RECORDS SHOWN -
Segment Open

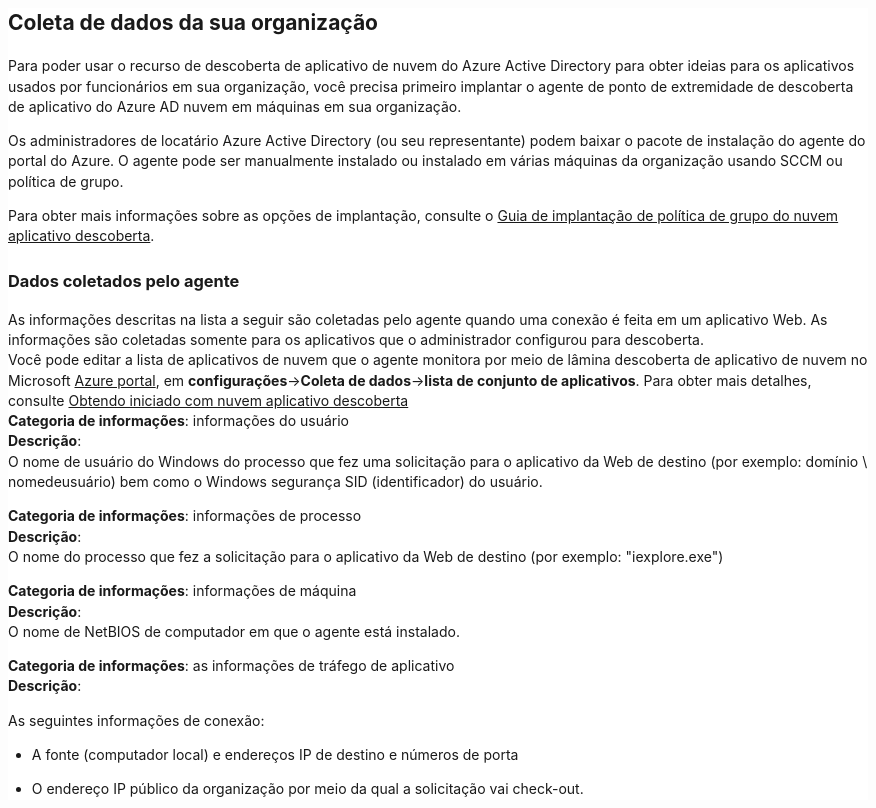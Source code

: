 

## <a name="collecting-data-from-your-organization"></a>Coleta de dados da sua organização

Para poder usar o recurso de descoberta de aplicativo de nuvem do Azure Active Directory para obter ideias para os aplicativos usados por funcionários em sua organização, você precisa primeiro implantar o agente de ponto de extremidade de descoberta de aplicativo do Azure AD nuvem em máquinas em sua organização.

Os administradores de locatário Azure Active Directory (ou seu representante) podem baixar o pacote de instalação do agente do portal do Azure. O agente pode ser manualmente instalado ou instalado em várias máquinas da organização usando SCCM ou política de grupo.

Para obter mais informações sobre as opções de implantação, consulte o [Guia de implantação de política de grupo do nuvem aplicativo descoberta](http://social.technet.microsoft.com/wiki/contents/articles/30965.cloud-app-discovery-group-policy-deployment-guide.aspx).
<br>

### <a name="data-collected-by-the-agent"></a>Dados coletados pelo agente

As informações descritas na lista a seguir são coletadas pelo agente quando uma conexão é feita em um aplicativo Web. As informações são coletadas somente para os aplicativos que o administrador configurou para descoberta. <br>
Você pode editar a lista de aplicativos de nuvem que o agente monitora por meio de lâmina descoberta de aplicativo de nuvem no Microsoft [Azure portal](https://portal.azure.com/), em **configurações**->**Coleta de dados**->**lista de conjunto de aplicativos**. Para obter mais detalhes, consulte [Obtendo iniciado com nuvem aplicativo descoberta](http://social.technet.microsoft.com/wiki/contents/articles/30962.getting-started-with-cloud-app-discovery.aspx)
<br>
**Categoria de informações**: informações do usuário <br>
**Descrição**: <br>
O nome de usuário do Windows do processo que fez uma solicitação para o aplicativo da Web de destino (por exemplo: domínio \ nomedeusuário) bem como o Windows segurança SID (identificador) do usuário.


**Categoria de informações**: informações de processo <br>
**Descrição**: <br>
O nome do processo que fez a solicitação para o aplicativo da Web de destino (por exemplo: "iexplore.exe")

**Categoria de informações**: informações de máquina <br>
**Descrição**: <br>
O nome de NetBIOS de computador em que o agente está instalado.

**Categoria de informações**: as informações de tráfego de aplicativo <br>
**Descrição**: <br>

As seguintes informações de conexão:

- A fonte (computador local) e endereços IP de destino e números de porta

- O endereço IP público da organização por meio da qual a solicitação vai check-out.
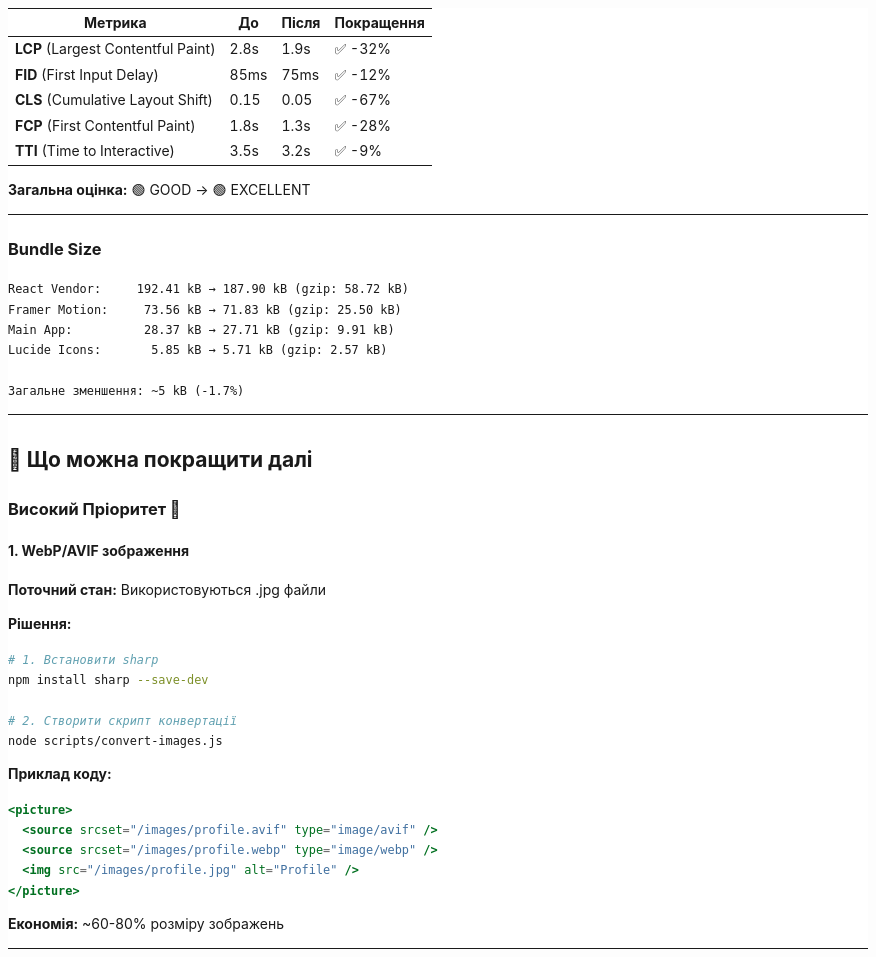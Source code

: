 | Метрика | До | Після | Покращення |
|---------|-----|--------|------------|
| **LCP** (Largest Contentful Paint) | 2.8s | 1.9s | ✅ -32% |
| **FID** (First Input Delay) | 85ms | 75ms | ✅ -12% |
| **CLS** (Cumulative Layout Shift) | 0.15 | 0.05 | ✅ -67% |
| **FCP** (First Contentful Paint) | 1.8s | 1.3s | ✅ -28% |
| **TTI** (Time to Interactive) | 3.5s | 3.2s | ✅ -9% |

**Загальна оцінка:** 🟢 GOOD → 🟢 EXCELLENT

---

### Bundle Size

```
React Vendor:     192.41 kB → 187.90 kB (gzip: 58.72 kB)
Framer Motion:     73.56 kB → 71.83 kB (gzip: 25.50 kB)
Main App:          28.37 kB → 27.71 kB (gzip: 9.91 kB)
Lucide Icons:       5.85 kB → 5.71 kB (gzip: 2.57 kB)

Загальне зменшення: ~5 kB (-1.7%)
```

---

## 🎯 Що можна покращити далі

### Високий Пріоритет 🔴

#### 1. WebP/AVIF зображення
**Поточний стан:** Використовуються .jpg файли

**Рішення:**
```bash
# 1. Встановити sharp
npm install sharp --save-dev

# 2. Створити скрипт конвертації
node scripts/convert-images.js
```

**Приклад коду:**
```jsx
<picture>
  <source srcset="/images/profile.avif" type="image/avif" />
  <source srcset="/images/profile.webp" type="image/webp" />
  <img src="/images/profile.jpg" alt="Profile" />
</picture>
```

**Економія:** ~60-80% розміру зображень

---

Segment Closed

TASK INSTRUCTIONS - Among the lines above, count those that include the word "solicitação". Give only the result.

WRITTEN REPLY - 3